--- Working data Enclosed Below ---
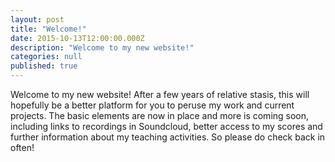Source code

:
 ```yaml
---
layout: post
title: "Welcome!"
date: 2015-10-13T12:00:00.000Z
description: "Welcome to my new website!"
categories: null
published: true
---
```



Welcome to my new website!  After a few years of relative stasis, this will hopefully be a better platform for you to peruse my work and current projects.  The basic elements are now in place and more is coming soon, including links to recordings in Soundcloud, better access to my scores and further information about my teaching activities.  So please do check back in often!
--- End of Enclosed Working data ---
▶ [What to produce]: Once the pictures are removed, write out all of the entries above exactly.

▶ [Output]:
Source code

:
 ```yaml
---
layout: post
title: "Welcome!"
date: 2015-10-13T12:00:00.000Z
description: "Welcome to my new website!"
categories: null
published: true
---
```



Welcome to my new website!  After a few years of relative stasis, this will hopefully be a better platform for you to peruse my work and current projects.  The basic elements are now in place and more is coming soon, including links to recordings in Soundcloud, better access to my scores and further information about my teaching activities.  So please do check back in often!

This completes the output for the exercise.